■ **Material supplied**:
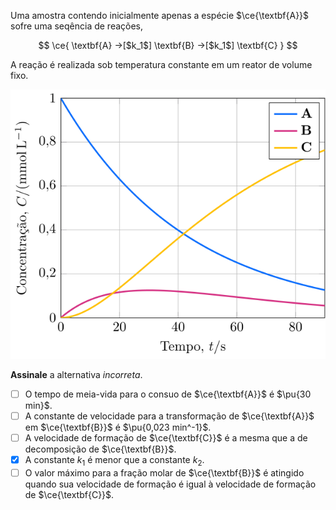 Uma amostra contendo inicialmente apenas a espécie $\ce{\textbf{A}}$ sofre uma seqência de reações,

$$
\ce{ \textbf{A} ->[$k_1$] \textbf{B} ->[$k_1$] \textbf{C} }
$$

A reação é realizada sob temperatura constante em um reator de volume fixo. 

![concentração por tempo](3F15-1P.svg)

**Assinale** a alternativa *incorreta*.

- [ ] O tempo de meia-vida para o consuo de $\ce{\textbf{A}}$ é $\pu{30 min}$.
- [ ] A constante de velocidade para a transformação de $\ce{\textbf{A}}$ em $\ce{\textbf{B}}$ é $\pu{0,023 min^-1}$.
- [ ] A velocidade de formação de $\ce{\textbf{C}}$ é a mesma que a de decomposição de $\ce{\textbf{B}}$.
- [x] A constante $k_1$ é menor que a constante $k_2$.
- [ ] O valor máximo para a fração molar de $\ce{\textbf{B}}$ é atingido quando sua velocidade de formação é igual à velocidade de formação de $\ce{\textbf{C}}$.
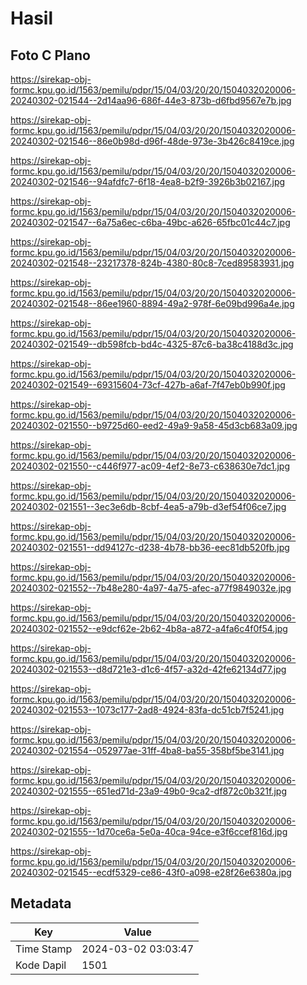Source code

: # Hasil

## Foto C Plano

https://sirekap-obj-formc.kpu.go.id/1563/pemilu/pdpr/15/04/03/20/20/1504032020006-20240302-021544--2d14aa96-686f-44e3-873b-d6fbd9567e7b.jpg

https://sirekap-obj-formc.kpu.go.id/1563/pemilu/pdpr/15/04/03/20/20/1504032020006-20240302-021546--86e0b98d-d96f-48de-973e-3b426c8419ce.jpg

https://sirekap-obj-formc.kpu.go.id/1563/pemilu/pdpr/15/04/03/20/20/1504032020006-20240302-021546--94afdfc7-6f18-4ea8-b2f9-3926b3b02167.jpg

https://sirekap-obj-formc.kpu.go.id/1563/pemilu/pdpr/15/04/03/20/20/1504032020006-20240302-021547--6a75a6ec-c6ba-49bc-a626-65fbc01c44c7.jpg

https://sirekap-obj-formc.kpu.go.id/1563/pemilu/pdpr/15/04/03/20/20/1504032020006-20240302-021548--23217378-824b-4380-80c8-7ced89583931.jpg

https://sirekap-obj-formc.kpu.go.id/1563/pemilu/pdpr/15/04/03/20/20/1504032020006-20240302-021548--86ee1960-8894-49a2-978f-6e09bd996a4e.jpg

https://sirekap-obj-formc.kpu.go.id/1563/pemilu/pdpr/15/04/03/20/20/1504032020006-20240302-021549--db598fcb-bd4c-4325-87c6-ba38c4188d3c.jpg

https://sirekap-obj-formc.kpu.go.id/1563/pemilu/pdpr/15/04/03/20/20/1504032020006-20240302-021549--69315604-73cf-427b-a6af-7f47eb0b990f.jpg

https://sirekap-obj-formc.kpu.go.id/1563/pemilu/pdpr/15/04/03/20/20/1504032020006-20240302-021550--b9725d60-eed2-49a9-9a58-45d3cb683a09.jpg

https://sirekap-obj-formc.kpu.go.id/1563/pemilu/pdpr/15/04/03/20/20/1504032020006-20240302-021550--c446f977-ac09-4ef2-8e73-c638630e7dc1.jpg

https://sirekap-obj-formc.kpu.go.id/1563/pemilu/pdpr/15/04/03/20/20/1504032020006-20240302-021551--3ec3e6db-8cbf-4ea5-a79b-d3ef54f06ce7.jpg

https://sirekap-obj-formc.kpu.go.id/1563/pemilu/pdpr/15/04/03/20/20/1504032020006-20240302-021551--dd94127c-d238-4b78-bb36-eec81db520fb.jpg

https://sirekap-obj-formc.kpu.go.id/1563/pemilu/pdpr/15/04/03/20/20/1504032020006-20240302-021552--7b48e280-4a97-4a75-afec-a77f9849032e.jpg

https://sirekap-obj-formc.kpu.go.id/1563/pemilu/pdpr/15/04/03/20/20/1504032020006-20240302-021552--e9dcf62e-2b62-4b8a-a872-a4fa6c4f0f54.jpg

https://sirekap-obj-formc.kpu.go.id/1563/pemilu/pdpr/15/04/03/20/20/1504032020006-20240302-021553--d8d721e3-d1c6-4f57-a32d-42fe62134d77.jpg

https://sirekap-obj-formc.kpu.go.id/1563/pemilu/pdpr/15/04/03/20/20/1504032020006-20240302-021553--1073c177-2ad8-4924-83fa-dc51cb7f5241.jpg

https://sirekap-obj-formc.kpu.go.id/1563/pemilu/pdpr/15/04/03/20/20/1504032020006-20240302-021554--052977ae-31ff-4ba8-ba55-358bf5be3141.jpg

https://sirekap-obj-formc.kpu.go.id/1563/pemilu/pdpr/15/04/03/20/20/1504032020006-20240302-021555--651ed71d-23a9-49b0-9ca2-df872c0b321f.jpg

https://sirekap-obj-formc.kpu.go.id/1563/pemilu/pdpr/15/04/03/20/20/1504032020006-20240302-021555--1d70ce6a-5e0a-40ca-94ce-e3f6ccef816d.jpg

https://sirekap-obj-formc.kpu.go.id/1563/pemilu/pdpr/15/04/03/20/20/1504032020006-20240302-021545--ecdf5329-ce86-43f0-a098-e28f26e6380a.jpg


## Metadata

| Key        | Value               |
| ---------- | ------------------- |
| Time Stamp | 2024-03-02 03:03:47 |
| Kode Dapil | 1501                |



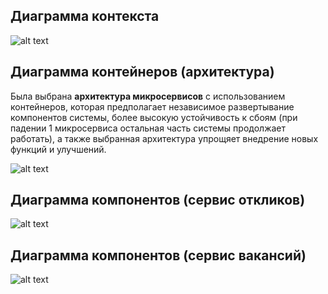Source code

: ## Диаграмма контекста
![alt text](pictures/System.png)

## Диаграмма контейнеров (архитектура)
Была выбрана **архитектура микросервисов** с использованием контейнеров, которая предполагает независимое развертывание компонентов системы, более высокую устойчивость к сбоям (при падении 1 микросервиса остальная часть системы продолжает работать), а также выбранная архитектура упрощяет внедрение новых функций и улучшений.

![alt text](pictures/Containers.png)

## Диаграмма компонентов (сервис откликов)
![alt text](pictures/Components.png)

## Диаграмма компонентов (сервис вакансий)
![alt text](pictures/Components2.png)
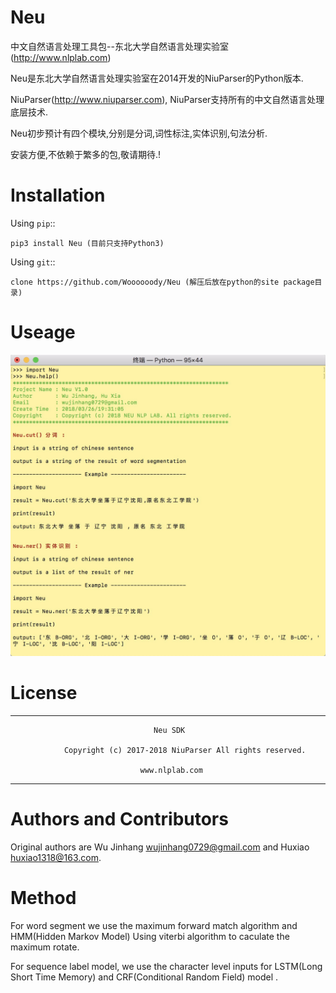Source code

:Neu
===
中文自然语言处理工具包--东北大学自然语言处理实验室(http://www.nlplab.com)

Neu是东北大学自然语言处理实验室在2014开发的NiuParser的Python版本.

NiuParser(http://www.niuparser.com), NiuParser支持所有的中文自然语言处理底层技术.

Neu初步预计有四个模块,分别是分词,词性标注,实体识别,句法分析.

安装方便,不依赖于繁多的包,敬请期待.!

Installation
============

Using ``pip``::

    pip3 install Neu (目前只支持Python3)

Using ``git``::

    clone https://github.com/Woooooody/Neu (解压后放在python的site package目录)

Useage
======

![help](https://github.com/Woooooody/Neu/blob/master/images/help.png)

License
=======

*************************************************************************************

  					 			    Neu SDK   					                    
					                                                                
 				Copyright (c) 2017-2018 NiuParser All rights reserved.              
                                                                                   
  				                 www.nlplab.com        
  				                                              
*************************************************************************************

Authors and Contributors
========================

Original authors are Wu Jinhang <wujinhang0729@gmail.com> and Huxiao <huxiao1318@163.com>. 

Method
=======

For word segment we use the maximum forward match algorithm and HMM(Hidden Markov Model)
Using viterbi algorithm to caculate the maximum rotate.

For sequence label model, we use the character level inputs for  LSTM(Long Short Time Memory) and CRF(Conditional Random Field) model .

■ **What needs to be done**: Would you report every line of the entries above containing the word "velocidade"?

■ **Solution for this exercise**:
- [ ] A constante de velocidade para a transformação de $\ce{\textbf{A}}$ em $\ce{\textbf{B}}$ é $\pu{0,023 min^-1}$.
- [ ] A velocidade de formação de $\ce{\textbf{C}}$ é a mesma que a de decomposição de $\ce{\textbf{B}}$.
- [ ] O valor máximo para a fração molar de $\ce{\textbf{B}}$ é atingido quando sua velocidade de formação é igual à velocidade de formação de $\ce{\textbf{C}}$.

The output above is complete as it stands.